Rêver de la forêt et la défendre

Je ne possède pas la sagesse des anciens. Cependant, depuis mon enfance, j’ai sans cesse voulu comprendre les choses. Finalement, une fois devenu adulte, ce sont les paroles des esprits qui m’ont rendu plus intelligent et qui ont soutenu ma pensée. Je sais maintenant que nos ancêtres ont habité cette forêt depuis le premier temps et qu’ils nous l’ont laissée pour que nous l’habitions à notre tour.  Ils ne l’ont jamais maltraitée. Ses arbres sont beaux et sa terre fertile.

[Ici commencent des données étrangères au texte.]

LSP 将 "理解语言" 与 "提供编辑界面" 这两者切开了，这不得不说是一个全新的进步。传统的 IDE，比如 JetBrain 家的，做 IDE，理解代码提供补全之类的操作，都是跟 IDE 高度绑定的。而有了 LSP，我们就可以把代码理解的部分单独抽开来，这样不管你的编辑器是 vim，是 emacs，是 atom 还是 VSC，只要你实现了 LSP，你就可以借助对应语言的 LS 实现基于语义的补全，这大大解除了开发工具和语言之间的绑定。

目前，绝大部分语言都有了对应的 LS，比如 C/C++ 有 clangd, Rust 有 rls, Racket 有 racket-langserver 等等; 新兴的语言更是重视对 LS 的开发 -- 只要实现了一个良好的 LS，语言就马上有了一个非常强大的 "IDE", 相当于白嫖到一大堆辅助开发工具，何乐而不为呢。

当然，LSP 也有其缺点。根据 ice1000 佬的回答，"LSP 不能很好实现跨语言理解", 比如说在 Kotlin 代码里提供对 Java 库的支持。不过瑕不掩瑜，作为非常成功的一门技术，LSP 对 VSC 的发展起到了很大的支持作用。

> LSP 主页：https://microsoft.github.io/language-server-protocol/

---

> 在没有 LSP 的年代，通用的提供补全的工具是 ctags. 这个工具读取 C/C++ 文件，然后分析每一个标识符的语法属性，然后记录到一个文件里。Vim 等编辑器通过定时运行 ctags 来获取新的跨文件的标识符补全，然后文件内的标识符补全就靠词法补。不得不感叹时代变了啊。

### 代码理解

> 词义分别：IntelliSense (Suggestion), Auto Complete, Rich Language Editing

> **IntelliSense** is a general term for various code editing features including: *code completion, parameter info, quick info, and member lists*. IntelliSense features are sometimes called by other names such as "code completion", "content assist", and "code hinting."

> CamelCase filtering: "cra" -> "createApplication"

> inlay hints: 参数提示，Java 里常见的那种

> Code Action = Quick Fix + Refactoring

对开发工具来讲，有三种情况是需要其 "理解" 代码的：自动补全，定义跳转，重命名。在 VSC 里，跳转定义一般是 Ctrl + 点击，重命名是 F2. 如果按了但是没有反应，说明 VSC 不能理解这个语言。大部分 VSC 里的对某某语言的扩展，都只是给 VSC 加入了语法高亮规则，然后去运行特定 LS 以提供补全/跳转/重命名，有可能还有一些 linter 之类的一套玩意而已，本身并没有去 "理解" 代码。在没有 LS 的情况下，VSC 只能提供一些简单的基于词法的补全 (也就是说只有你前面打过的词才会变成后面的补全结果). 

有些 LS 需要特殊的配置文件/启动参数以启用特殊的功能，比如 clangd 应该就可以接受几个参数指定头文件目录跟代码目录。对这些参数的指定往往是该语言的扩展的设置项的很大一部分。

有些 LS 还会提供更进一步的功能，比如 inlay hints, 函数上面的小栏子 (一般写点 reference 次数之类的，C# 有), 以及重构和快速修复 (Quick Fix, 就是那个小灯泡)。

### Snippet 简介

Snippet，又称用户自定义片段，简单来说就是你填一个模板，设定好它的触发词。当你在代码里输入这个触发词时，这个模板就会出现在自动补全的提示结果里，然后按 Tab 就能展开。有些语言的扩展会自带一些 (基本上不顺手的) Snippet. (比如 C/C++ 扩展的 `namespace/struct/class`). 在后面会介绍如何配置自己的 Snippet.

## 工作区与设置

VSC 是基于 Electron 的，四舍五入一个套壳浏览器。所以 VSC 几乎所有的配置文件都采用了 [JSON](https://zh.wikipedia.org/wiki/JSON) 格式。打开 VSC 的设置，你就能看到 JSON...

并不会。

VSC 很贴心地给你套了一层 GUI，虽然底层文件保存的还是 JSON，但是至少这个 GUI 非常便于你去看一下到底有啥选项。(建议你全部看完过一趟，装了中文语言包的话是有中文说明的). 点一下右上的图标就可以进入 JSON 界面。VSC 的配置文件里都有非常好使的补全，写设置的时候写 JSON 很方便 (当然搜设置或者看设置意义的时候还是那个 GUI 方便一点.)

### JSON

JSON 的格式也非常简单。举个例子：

Le vent et la pluie conservent la fraîcheur. Nous mangeons son gibier, ses poissons, les fruits de ses arbres et ses miels sauvages. Nous buvons l’eau de ses rivières. Elle fait pousser les bananiers, le manioc, les cannes à sucre et tout ce que nous plantons dans nos jardins. Nous y voyageons pour nous rendre aux fêtes reahu où nous somme invités. Nous y menons nos expéditions de chasse et de collecte. Les esprits y vivent et s’y déplacent partout autour de nous. Omama a créé cette terre et nous y a donné l’existence. Il y a placé les montagnes pour la tenir en place et en a fait les maisons des xapiri qu’il a laissés pour prendre soin de nous. C’est notre terre et ce sont là de vraies paroles.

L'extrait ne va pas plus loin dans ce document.